__Problem description__. Locate each line below that includes "softphone" and reproduce it.

Saved data entries
═══

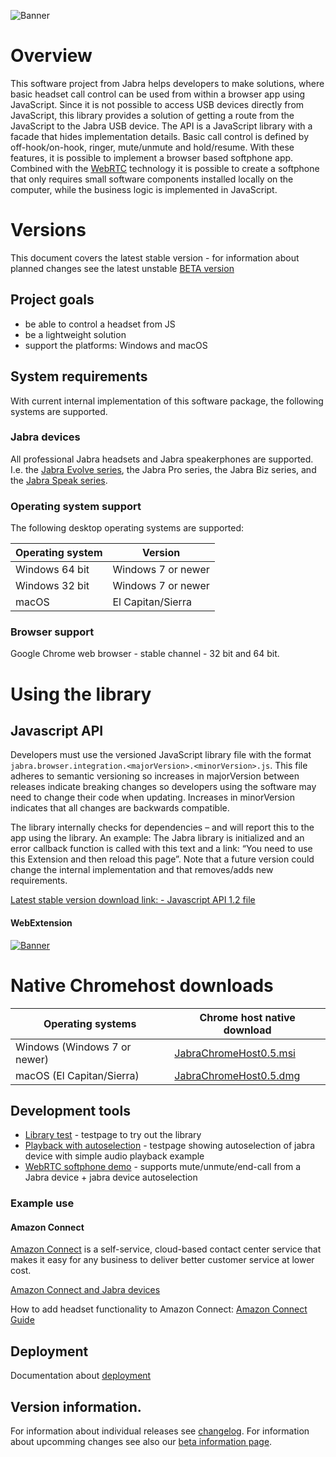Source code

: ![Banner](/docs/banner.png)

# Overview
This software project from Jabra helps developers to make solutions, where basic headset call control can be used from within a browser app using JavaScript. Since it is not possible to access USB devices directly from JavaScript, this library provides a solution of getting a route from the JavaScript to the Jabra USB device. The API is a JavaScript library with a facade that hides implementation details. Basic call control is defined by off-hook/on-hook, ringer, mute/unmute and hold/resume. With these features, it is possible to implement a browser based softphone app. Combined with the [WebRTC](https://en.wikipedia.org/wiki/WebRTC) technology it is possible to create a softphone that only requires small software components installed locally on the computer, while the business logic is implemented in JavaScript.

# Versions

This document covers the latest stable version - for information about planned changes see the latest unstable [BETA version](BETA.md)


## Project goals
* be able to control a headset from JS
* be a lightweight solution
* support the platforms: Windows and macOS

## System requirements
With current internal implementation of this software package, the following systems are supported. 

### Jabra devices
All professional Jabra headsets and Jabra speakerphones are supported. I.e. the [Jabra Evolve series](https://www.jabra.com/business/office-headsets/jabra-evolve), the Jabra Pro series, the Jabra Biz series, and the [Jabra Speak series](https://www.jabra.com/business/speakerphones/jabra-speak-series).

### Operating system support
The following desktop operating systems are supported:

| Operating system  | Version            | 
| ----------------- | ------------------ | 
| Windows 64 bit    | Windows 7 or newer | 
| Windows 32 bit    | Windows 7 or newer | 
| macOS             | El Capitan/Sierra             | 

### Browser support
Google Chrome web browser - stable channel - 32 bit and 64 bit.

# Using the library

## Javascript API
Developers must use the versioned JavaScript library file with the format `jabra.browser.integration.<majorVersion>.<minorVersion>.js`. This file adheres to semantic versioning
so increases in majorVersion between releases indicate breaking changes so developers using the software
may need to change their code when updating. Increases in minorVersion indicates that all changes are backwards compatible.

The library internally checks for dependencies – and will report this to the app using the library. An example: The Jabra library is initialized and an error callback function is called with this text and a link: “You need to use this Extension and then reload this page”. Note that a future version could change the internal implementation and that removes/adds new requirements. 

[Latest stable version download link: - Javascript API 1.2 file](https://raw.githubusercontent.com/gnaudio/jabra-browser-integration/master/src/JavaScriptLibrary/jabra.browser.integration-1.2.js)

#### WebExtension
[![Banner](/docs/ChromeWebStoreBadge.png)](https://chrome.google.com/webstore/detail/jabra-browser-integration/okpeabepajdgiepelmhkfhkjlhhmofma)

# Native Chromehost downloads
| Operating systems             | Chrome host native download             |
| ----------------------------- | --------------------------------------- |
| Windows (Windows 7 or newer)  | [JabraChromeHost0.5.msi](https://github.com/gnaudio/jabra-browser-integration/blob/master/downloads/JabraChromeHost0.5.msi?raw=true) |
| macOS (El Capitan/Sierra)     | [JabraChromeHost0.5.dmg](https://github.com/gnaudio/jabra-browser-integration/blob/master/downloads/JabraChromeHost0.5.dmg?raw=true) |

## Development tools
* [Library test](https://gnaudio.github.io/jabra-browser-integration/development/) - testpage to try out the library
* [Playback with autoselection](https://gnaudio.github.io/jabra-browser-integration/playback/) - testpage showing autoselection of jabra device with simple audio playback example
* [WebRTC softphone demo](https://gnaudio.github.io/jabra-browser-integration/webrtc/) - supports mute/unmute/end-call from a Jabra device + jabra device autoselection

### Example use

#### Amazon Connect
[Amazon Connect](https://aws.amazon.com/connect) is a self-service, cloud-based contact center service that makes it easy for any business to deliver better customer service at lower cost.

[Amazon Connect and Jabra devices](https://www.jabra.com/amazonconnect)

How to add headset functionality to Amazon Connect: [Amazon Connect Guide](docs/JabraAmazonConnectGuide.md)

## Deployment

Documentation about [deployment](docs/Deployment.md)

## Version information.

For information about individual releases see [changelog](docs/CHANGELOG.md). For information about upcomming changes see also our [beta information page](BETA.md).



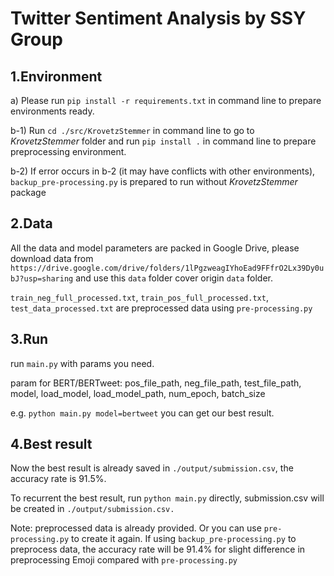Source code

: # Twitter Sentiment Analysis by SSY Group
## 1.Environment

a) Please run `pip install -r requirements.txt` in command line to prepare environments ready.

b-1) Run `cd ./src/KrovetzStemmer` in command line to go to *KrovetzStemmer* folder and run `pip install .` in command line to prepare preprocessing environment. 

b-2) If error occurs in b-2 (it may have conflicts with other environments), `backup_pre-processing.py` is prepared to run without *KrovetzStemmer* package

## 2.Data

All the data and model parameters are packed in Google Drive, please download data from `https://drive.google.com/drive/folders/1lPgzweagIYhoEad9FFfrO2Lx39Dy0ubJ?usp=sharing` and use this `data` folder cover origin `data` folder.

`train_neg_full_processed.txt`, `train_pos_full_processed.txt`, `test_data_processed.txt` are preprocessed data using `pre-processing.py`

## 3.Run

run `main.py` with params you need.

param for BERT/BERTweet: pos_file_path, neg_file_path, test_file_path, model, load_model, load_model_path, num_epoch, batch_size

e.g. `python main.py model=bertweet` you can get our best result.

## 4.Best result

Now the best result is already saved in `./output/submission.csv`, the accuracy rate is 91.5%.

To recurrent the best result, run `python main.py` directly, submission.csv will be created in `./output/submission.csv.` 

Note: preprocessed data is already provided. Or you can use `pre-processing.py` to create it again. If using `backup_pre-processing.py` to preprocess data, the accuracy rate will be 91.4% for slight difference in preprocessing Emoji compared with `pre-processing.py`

═══

__Exercise output__.
This software project from Jabra helps developers to make solutions, where basic headset call control can be used from within a browser app using JavaScript. Since it is not possible to access USB devices directly from JavaScript, this library provides a solution of getting a route from the JavaScript to the Jabra USB device. The API is a JavaScript library with a facade that hides implementation details. Basic call control is defined by off-hook/on-hook, ringer, mute/unmute and hold/resume. With these features, it is possible to implement a browser based softphone app. Combined with the [WebRTC](https://en.wikipedia.org/wiki/WebRTC) technology it is possible to create a softphone that only requires small software components installed locally on the computer, while the business logic is implemented in JavaScript.
* [WebRTC softphone demo](https://gnaudio.github.io/jabra-browser-integration/webrtc/) - supports mute/unmute/end-call from a Jabra device + jabra device autoselection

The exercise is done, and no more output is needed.